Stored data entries
--*--
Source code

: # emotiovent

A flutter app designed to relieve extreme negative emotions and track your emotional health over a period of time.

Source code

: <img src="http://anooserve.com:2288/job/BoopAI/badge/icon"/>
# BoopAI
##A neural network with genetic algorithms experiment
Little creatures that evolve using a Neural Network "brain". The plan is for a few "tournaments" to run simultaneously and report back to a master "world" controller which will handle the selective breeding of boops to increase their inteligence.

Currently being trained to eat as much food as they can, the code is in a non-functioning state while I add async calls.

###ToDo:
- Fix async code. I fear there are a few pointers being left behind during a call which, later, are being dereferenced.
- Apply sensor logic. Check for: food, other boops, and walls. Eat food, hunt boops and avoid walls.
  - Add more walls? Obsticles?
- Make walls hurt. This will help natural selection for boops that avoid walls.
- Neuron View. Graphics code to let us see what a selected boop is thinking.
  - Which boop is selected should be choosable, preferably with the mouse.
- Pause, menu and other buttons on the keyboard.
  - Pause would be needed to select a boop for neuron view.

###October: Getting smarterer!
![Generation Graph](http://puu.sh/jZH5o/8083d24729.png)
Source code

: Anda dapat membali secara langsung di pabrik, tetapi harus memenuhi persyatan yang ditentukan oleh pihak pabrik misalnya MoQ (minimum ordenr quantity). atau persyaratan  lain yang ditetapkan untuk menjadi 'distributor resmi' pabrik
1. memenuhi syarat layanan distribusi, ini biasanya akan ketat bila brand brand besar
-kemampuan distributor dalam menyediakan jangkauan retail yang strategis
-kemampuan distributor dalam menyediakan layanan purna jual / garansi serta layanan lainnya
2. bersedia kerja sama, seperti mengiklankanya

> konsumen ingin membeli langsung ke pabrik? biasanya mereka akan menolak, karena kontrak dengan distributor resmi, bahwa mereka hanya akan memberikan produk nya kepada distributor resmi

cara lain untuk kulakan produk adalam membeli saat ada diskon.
--*--
_Problem details:_ Without skipping anything, transcribe every line above exactly.

_Solution:_
Source code

: # emotiovent

A flutter app designed to relieve extreme negative emotions and track your emotional health over a period of time.

Source code

: <img src="http://anooserve.com:2288/job/BoopAI/badge/icon"/>
# BoopAI
##A neural network with genetic algorithms experiment
Little creatures that evolve using a Neural Network "brain". The plan is for a few "tournaments" to run simultaneously and report back to a master "world" controller which will handle the selective breeding of boops to increase their inteligence.

Currently being trained to eat as much food as they can, the code is in a non-functioning state while I add async calls.

###ToDo:
- Fix async code. I fear there are a few pointers being left behind during a call which, later, are being dereferenced.
- Apply sensor logic. Check for: food, other boops, and walls. Eat food, hunt boops and avoid walls.
  - Add more walls? Obsticles?
- Make walls hurt. This will help natural selection for boops that avoid walls.
- Neuron View. Graphics code to let us see what a selected boop is thinking.
  - Which boop is selected should be choosable, preferably with the mouse.
- Pause, menu and other buttons on the keyboard.
  - Pause would be needed to select a boop for neuron view.

###October: Getting smarterer!
![Generation Graph](http://puu.sh/jZH5o/8083d24729.png)
Source code

: Anda dapat membali secara langsung di pabrik, tetapi harus memenuhi persyatan yang ditentukan oleh pihak pabrik misalnya MoQ (minimum ordenr quantity). atau persyaratan  lain yang ditetapkan untuk menjadi 'distributor resmi' pabrik
1. memenuhi syarat layanan distribusi, ini biasanya akan ketat bila brand brand besar
-kemampuan distributor dalam menyediakan jangkauan retail yang strategis
-kemampuan distributor dalam menyediakan layanan purna jual / garansi serta layanan lainnya
2. bersedia kerja sama, seperti mengiklankanya

> konsumen ingin membeli langsung ke pabrik? biasanya mereka akan menolak, karena kontrak dengan distributor resmi, bahwa mereka hanya akan memberikan produk nya kepada distributor resmi

cara lain untuk kulakan produk adalam membeli saat ada diskon.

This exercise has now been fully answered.